** Task input **

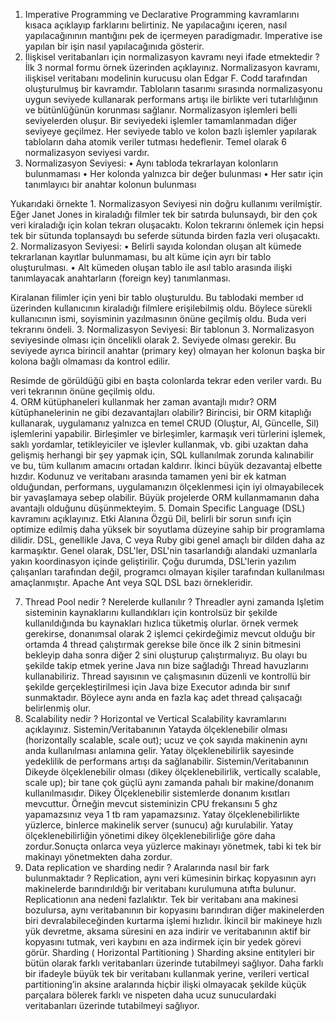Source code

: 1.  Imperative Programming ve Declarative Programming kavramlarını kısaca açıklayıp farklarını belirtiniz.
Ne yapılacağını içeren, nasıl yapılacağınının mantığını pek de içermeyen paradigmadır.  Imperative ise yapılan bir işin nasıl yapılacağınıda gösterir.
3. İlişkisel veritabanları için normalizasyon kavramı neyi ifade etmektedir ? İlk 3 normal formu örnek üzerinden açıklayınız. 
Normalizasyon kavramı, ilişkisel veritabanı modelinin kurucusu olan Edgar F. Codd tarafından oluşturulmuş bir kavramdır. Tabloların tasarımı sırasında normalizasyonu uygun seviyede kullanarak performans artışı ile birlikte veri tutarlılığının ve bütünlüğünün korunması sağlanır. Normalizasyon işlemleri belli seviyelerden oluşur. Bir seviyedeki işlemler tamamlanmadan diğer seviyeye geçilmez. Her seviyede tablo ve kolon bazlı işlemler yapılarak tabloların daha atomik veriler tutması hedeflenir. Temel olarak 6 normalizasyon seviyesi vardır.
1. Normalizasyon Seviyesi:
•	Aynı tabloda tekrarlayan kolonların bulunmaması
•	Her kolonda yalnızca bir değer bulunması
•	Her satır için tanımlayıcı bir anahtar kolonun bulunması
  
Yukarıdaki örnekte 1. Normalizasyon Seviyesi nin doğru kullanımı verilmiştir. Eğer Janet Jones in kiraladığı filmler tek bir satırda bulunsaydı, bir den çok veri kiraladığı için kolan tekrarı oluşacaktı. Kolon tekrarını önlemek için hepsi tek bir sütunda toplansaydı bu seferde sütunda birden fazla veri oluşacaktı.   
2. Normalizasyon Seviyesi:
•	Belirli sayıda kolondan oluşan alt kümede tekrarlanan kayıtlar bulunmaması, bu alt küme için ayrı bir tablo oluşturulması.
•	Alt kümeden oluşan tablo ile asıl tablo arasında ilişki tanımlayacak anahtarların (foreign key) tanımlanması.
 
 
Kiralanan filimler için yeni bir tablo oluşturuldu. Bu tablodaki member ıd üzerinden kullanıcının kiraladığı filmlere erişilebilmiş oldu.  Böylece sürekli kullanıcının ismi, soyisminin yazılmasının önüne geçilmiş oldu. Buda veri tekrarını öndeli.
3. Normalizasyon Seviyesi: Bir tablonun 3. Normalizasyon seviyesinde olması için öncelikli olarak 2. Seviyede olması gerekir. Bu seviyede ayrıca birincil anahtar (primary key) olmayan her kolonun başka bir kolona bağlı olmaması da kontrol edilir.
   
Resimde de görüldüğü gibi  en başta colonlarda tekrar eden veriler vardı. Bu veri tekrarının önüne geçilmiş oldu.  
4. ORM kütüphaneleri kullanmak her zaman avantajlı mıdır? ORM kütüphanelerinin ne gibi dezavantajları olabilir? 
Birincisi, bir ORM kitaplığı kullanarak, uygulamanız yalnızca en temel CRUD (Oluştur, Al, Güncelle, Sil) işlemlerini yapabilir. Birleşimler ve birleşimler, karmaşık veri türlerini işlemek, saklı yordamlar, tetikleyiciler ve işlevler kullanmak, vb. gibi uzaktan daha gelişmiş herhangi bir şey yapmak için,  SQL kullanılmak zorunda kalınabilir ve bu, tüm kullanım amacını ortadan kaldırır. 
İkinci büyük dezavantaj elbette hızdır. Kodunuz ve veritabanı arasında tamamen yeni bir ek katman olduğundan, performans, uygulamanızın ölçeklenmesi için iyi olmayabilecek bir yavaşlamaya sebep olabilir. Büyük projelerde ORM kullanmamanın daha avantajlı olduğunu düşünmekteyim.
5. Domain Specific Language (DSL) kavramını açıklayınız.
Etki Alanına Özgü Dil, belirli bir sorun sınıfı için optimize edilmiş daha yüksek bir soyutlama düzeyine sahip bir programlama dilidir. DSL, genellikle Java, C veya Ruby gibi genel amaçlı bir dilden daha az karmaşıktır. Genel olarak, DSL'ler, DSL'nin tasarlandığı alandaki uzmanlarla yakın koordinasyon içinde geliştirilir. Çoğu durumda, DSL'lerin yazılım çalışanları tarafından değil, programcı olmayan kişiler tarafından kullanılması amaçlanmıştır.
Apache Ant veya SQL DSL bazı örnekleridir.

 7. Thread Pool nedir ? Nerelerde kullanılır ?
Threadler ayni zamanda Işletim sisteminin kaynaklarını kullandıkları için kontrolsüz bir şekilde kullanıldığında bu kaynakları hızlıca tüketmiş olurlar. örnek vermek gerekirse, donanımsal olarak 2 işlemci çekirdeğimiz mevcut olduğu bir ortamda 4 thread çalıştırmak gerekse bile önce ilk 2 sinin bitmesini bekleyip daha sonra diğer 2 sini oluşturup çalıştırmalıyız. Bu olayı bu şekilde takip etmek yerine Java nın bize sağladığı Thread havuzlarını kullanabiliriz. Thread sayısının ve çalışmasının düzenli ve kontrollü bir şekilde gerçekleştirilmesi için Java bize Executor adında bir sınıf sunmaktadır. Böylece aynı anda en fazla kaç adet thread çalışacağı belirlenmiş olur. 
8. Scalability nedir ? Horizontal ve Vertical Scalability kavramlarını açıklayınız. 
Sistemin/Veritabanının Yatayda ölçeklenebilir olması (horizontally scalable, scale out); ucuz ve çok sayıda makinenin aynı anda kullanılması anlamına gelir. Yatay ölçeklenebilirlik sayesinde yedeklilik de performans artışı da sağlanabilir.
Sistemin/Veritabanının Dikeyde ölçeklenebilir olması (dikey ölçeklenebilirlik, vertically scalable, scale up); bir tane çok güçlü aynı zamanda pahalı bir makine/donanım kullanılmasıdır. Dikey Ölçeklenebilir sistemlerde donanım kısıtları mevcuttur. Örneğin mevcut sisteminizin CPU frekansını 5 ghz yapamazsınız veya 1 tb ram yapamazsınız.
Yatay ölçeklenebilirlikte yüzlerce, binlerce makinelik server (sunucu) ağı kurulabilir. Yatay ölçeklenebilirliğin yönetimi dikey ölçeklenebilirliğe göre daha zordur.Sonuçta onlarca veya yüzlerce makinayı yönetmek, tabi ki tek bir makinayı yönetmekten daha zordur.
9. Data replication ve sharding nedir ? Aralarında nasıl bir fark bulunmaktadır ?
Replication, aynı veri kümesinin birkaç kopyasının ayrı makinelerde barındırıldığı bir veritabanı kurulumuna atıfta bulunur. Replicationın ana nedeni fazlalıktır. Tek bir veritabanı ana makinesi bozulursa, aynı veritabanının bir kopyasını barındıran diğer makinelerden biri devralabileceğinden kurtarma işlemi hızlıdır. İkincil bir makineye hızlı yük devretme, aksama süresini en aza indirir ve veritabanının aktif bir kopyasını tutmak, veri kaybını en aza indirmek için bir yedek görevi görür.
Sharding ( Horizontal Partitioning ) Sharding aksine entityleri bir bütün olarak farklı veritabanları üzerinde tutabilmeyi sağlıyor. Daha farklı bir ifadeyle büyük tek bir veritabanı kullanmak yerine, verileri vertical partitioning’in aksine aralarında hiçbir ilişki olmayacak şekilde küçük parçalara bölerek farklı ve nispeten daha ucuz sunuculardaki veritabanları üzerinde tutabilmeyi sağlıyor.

** Prompt **
Copy every line of the listing that contains the word "kiraladığı".

** Solution for this problem **
Yukarıdaki örnekte 1. Normalizasyon Seviyesi nin doğru kullanımı verilmiştir. Eğer Janet Jones in kiraladığı filmler tek bir satırda bulunsaydı, bir den çok veri kiraladığı için kolan tekrarı oluşacaktı. Kolon tekrarını önlemek için hepsi tek bir sütunda toplansaydı bu seferde sütunda birden fazla veri oluşacaktı.   
Kiralanan filimler için yeni bir tablo oluşturuldu. Bu tablodaki member ıd üzerinden kullanıcının kiraladığı filmlere erişilebilmiş oldu.  Böylece sürekli kullanıcının ismi, soyisminin yazılmasının önüne geçilmiş oldu. Buda veri tekrarını öndeli.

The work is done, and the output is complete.